* [YOUR ASSIGNMENT]
Could you please reproduce every record below exactly, leaving out the pictures?

#### DATA

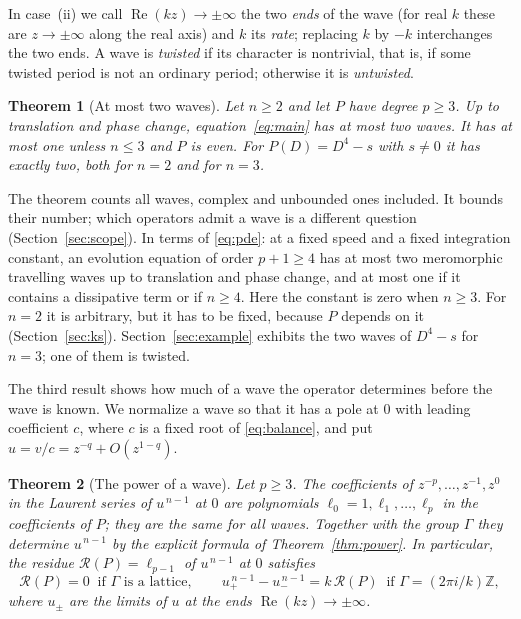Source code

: \documentclass[11pt]{article}
\newtheorem{mainthm}{Theorem}
\theoremstyle{definition}
\theoremstyle{remark}
\numberwithin{equation}{section}
\newcommand{\ZZ}{\mathbb Z}
\begin{document}
In case~(ii) we call \(\operatorname{Re}(kz)\to\pm\infty\) the two
\emph{ends} of the wave (for real \(k\) these are \(z\to\pm\infty\) along
the real axis) and \(k\) its \emph{rate}; replacing \(k\) by \(-k\)
interchanges the two ends. A wave is \emph{twisted} if its character
is nontrivial, that is, if some twisted period is not an ordinary
period; otherwise it is \emph{untwisted}.

\begin{mainthm}[At most two waves]\label{thm:B}
Let \(n\ge2\) and let \(P\) have degree \(p\ge3\). Up to translation
and phase change, equation~\eqref{eq:main} has at most two waves. It
has at most one unless \(n\le3\) and \(P\) is even. For
\(P(D)=D^4-s\) with \(s\ne0\) it has exactly two, both for \(n=2\) and
for \(n=3\).
\end{mainthm}

The theorem counts all waves, complex and unbounded ones included. It
bounds their number; which operators admit a wave is a different
question (Section~\ref{sec:scope}). In terms of \eqref{eq:pde}: at a
fixed speed and a fixed integration constant, an evolution equation of
order \(p+1\ge4\) has at most two meromorphic travelling waves up to
translation and phase change, and at most one if it contains a
dissipative term or if \(n\ge4\). Here the constant is zero when
\(n\ge3\). For \(n=2\) it is arbitrary, but it has to be fixed,
because \(P\) depends on it (Section~\ref{sec:ks}).
Section~\ref{sec:example} exhibits the two waves of \(D^4-s\) for
\(n=3\); one of them is twisted.

The third result shows how much of a wave the operator determines
before the wave is known. We normalize a wave so that it has a pole at
\(0\) with leading coefficient \(c\), where \(c\) is a fixed root of
\eqref{eq:balance}, and put \(u=v/c=z^{-q}+O(z^{1-q})\).

\begin{mainthm}[The power of a wave]\label{thm:C}
Let \(p\ge3\). The coefficients of \(z^{-p},\dots,z^{-1},z^{0}\) in
the Laurent series of \(u^{\,n-1}\) at \(0\) are polynomials
\(\ell_0=1,\ell_1,\dots,\ell_p\) in the coefficients of \(P\); they
are the same for all waves. Together with the group \(\Gamma\) they
determine \(u^{\,n-1}\) by the explicit formula of
Theorem~\ref{thm:power}. In particular, the residue
\(\mathcal R(P)=\ell_{p-1}\) of \(u^{\,n-1}\) at \(0\) satisfies
\[
 \mathcal R(P)=0\ \text{ if \(\Gamma\) is a lattice},\qquad
 u_+^{\,n-1}-u_-^{\,n-1}=k\,\mathcal R(P)\ \text{ if }
 \Gamma=(2\pi i/k)\ZZ,
\]
where \(u_\pm\) are the limits of \(u\) at the ends
\(\operatorname{Re}(kz)\to\pm\infty\).
\end{mainthm}
\end{document}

########

* [SOLUTION]
Source code

: \documentclass[11pt]{article}
\newtheorem{mainthm}{Theorem}
\theoremstyle{definition}
\theoremstyle{remark}
\numberwithin{equation}{section}
\newcommand{\ZZ}{\mathbb Z}
\begin{document}
In case~(ii) we call \(\operatorname{Re}(kz)\to\pm\infty\) the two
\emph{ends} of the wave (for real \(k\) these are \(z\to\pm\infty\) along
the real axis) and \(k\) its \emph{rate}; replacing \(k\) by \(-k\)
interchanges the two ends. A wave is \emph{twisted} if its character
is nontrivial, that is, if some twisted period is not an ordinary
period; otherwise it is \emph{untwisted}.

\begin{mainthm}[At most two waves]\label{thm:B}
Let \(n\ge2\) and let \(P\) have degree \(p\ge3\). Up to translation
and phase change, equation~\eqref{eq:main} has at most two waves. It
has at most one unless \(n\le3\) and \(P\) is even. For
\(P(D)=D^4-s\) with \(s\ne0\) it has exactly two, both for \(n=2\) and
for \(n=3\).
\end{mainthm}

The theorem counts all waves, complex and unbounded ones included. It
bounds their number; which operators admit a wave is a different
question (Section~\ref{sec:scope}). In terms of \eqref{eq:pde}: at a
fixed speed and a fixed integration constant, an evolution equation of
order \(p+1\ge4\) has at most two meromorphic travelling waves up to
translation and phase change, and at most one if it contains a
dissipative term or if \(n\ge4\). Here the constant is zero when
\(n\ge3\). For \(n=2\) it is arbitrary, but it has to be fixed,
because \(P\) depends on it (Section~\ref{sec:ks}).
Section~\ref{sec:example} exhibits the two waves of \(D^4-s\) for
\(n=3\); one of them is twisted.

The third result shows how much of a wave the operator determines
before the wave is known. We normalize a wave so that it has a pole at
\(0\) with leading coefficient \(c\), where \(c\) is a fixed root of
\eqref{eq:balance}, and put \(u=v/c=z^{-q}+O(z^{1-q})\).

\begin{mainthm}[The power of a wave]\label{thm:C}
Let \(p\ge3\). The coefficients of \(z^{-p},\dots,z^{-1},z^{0}\) in
the Laurent series of \(u^{\,n-1}\) at \(0\) are polynomials
\(\ell_0=1,\ell_1,\dots,\ell_p\) in the coefficients of \(P\); they
are the same for all waves. Together with the group \(\Gamma\) they
determine \(u^{\,n-1}\) by the explicit formula of
Theorem~\ref{thm:power}. In particular, the residue
\(\mathcal R(P)=\ell_{p-1}\) of \(u^{\,n-1}\) at \(0\) satisfies
\[
 \mathcal R(P)=0\ \text{ if \(\Gamma\) is a lattice},\qquad
 u_+^{\,n-1}-u_-^{\,n-1}=k\,\mathcal R(P)\ \text{ if }
 \Gamma=(2\pi i/k)\ZZ,
\]
where \(u_\pm\) are the limits of \(u\) at the ends
\(\operatorname{Re}(kz)\to\pm\infty\).
\end{mainthm}
\end{document}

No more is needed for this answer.